Ascension Day falls on a Thursday, but many churches observe it on the Seventh Sunday of Easter.

Feel free to consult Working Preacher for Ascension Day (May 9) as well as for Easter 7 (May 12). With Pentecost just one week away, the Seventh Sunday of Easter gives us a place from which to look back to Easter and ahead to Pentecost. The Easter Gospel is moving out into the wide world. From this vantage point Psalm 97 has much to offer. It reveals the glory of God in a world where many have not heard the Gospel. The Psalm promises light and joy to God’s people.

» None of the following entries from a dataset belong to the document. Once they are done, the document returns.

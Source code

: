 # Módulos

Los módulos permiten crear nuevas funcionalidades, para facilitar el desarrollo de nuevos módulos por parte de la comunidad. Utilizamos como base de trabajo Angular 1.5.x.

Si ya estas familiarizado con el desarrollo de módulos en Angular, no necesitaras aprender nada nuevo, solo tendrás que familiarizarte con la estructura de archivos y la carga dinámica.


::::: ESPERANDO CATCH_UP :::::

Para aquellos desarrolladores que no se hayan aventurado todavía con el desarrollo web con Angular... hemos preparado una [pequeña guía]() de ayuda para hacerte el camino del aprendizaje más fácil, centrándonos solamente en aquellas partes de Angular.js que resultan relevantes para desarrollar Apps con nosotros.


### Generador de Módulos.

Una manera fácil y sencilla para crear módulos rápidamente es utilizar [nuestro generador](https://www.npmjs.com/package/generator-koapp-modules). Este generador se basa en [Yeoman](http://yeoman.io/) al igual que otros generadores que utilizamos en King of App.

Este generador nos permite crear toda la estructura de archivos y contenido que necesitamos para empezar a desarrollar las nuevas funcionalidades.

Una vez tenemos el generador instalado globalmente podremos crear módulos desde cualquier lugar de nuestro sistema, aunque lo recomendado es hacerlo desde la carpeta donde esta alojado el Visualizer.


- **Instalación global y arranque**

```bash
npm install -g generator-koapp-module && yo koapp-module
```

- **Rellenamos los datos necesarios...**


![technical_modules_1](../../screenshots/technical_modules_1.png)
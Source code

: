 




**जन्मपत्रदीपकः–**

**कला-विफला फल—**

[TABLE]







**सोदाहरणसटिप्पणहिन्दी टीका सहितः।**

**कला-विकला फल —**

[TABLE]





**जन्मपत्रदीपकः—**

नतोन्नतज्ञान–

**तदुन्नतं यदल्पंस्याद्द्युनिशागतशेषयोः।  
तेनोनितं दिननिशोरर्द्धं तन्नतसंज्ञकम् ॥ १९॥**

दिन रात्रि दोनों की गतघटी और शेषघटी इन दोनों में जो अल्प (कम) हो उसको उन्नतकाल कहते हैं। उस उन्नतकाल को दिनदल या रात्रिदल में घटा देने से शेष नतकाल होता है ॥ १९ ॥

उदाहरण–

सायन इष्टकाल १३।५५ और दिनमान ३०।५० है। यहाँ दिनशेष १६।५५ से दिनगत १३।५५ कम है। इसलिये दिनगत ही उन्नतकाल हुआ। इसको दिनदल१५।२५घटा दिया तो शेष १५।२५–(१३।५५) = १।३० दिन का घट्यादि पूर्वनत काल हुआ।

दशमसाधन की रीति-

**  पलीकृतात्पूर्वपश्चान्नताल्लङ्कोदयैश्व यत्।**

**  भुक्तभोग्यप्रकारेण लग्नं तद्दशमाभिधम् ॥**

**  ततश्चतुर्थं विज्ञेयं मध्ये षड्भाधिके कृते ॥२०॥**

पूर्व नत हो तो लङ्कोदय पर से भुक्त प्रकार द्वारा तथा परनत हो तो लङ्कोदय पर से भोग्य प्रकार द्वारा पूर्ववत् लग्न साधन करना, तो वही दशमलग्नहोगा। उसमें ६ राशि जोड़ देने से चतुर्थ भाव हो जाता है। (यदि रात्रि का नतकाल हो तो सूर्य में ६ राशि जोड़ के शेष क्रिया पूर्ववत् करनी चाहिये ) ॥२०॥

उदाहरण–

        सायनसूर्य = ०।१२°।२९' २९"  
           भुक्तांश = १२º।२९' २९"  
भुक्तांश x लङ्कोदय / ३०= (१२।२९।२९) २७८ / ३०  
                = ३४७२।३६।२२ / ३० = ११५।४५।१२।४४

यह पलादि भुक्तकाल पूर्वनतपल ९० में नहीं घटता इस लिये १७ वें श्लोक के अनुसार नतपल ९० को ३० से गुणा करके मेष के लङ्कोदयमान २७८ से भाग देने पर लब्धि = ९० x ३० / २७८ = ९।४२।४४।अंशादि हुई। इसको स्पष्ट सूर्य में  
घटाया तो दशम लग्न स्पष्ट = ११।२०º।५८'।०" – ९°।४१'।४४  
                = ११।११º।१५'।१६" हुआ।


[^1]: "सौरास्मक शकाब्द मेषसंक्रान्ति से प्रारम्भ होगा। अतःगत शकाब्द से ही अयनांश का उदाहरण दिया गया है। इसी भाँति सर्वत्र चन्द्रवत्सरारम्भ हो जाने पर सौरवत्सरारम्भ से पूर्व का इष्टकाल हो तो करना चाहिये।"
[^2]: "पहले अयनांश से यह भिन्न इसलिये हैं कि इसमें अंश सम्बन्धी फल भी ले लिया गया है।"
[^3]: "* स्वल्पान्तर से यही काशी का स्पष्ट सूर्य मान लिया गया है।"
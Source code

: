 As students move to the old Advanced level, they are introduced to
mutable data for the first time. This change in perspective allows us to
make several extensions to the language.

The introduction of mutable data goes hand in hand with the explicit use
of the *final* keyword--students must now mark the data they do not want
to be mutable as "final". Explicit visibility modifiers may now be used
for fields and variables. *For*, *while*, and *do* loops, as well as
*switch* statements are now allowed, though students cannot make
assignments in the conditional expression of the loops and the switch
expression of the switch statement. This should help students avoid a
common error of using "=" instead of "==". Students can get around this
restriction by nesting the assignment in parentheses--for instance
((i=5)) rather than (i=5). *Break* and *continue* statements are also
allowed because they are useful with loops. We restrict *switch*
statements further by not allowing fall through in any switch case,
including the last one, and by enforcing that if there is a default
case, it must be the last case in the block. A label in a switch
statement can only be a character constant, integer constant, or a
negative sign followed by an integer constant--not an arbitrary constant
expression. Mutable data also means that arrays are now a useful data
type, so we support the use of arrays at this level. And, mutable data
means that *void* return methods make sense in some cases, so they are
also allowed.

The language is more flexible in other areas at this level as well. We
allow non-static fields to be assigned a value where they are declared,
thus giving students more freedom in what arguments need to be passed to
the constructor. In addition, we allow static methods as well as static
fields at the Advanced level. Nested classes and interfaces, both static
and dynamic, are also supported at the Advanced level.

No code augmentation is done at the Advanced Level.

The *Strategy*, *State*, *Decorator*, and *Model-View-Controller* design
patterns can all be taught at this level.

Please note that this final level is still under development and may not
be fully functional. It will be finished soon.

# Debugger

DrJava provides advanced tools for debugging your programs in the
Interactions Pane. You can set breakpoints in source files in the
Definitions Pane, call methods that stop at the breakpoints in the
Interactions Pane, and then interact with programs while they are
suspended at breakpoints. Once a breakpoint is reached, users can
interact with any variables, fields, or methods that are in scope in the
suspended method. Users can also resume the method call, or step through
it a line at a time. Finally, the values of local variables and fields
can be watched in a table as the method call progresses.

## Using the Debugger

Like other Psalms in the Easter season the text at hand is an enthronement psalm, not for a human king, but for God who reigns over all. “In what we Christians profess is the ultimate demonstration of God’s sovereignty, Jesus arose. God delivered him from the power of the wicked (Psalm 97:10).”1 From Jesus’ birth, throughout his ministry, his death, resurrection and ascension, “God’s incarnational entry into the process of the world still invites out joyful pursuit of justice and righteousness.” And that changes us. We look for nothing less than “the transformation wrought by God.”2

In its own right, Psalm 97 is a noble text. In the first part, (97:1-5) the glory of God is revealed (theophany). God “is hidden in the mystery of clouds and thick darkness, irresistible fire proceeds him, lightning and thunder manifest his power… the unqualified sovereignty of God.”3 But that sovereignty, as James Luther Mays points out, is not based on brute force. Indeed “the foundation” of God’s throne consists of righteousness and justice. God’s power is not arbitrary, but expresses God’s character of mercy and truth. And God exercises this “rule by intervening in the history of his people.”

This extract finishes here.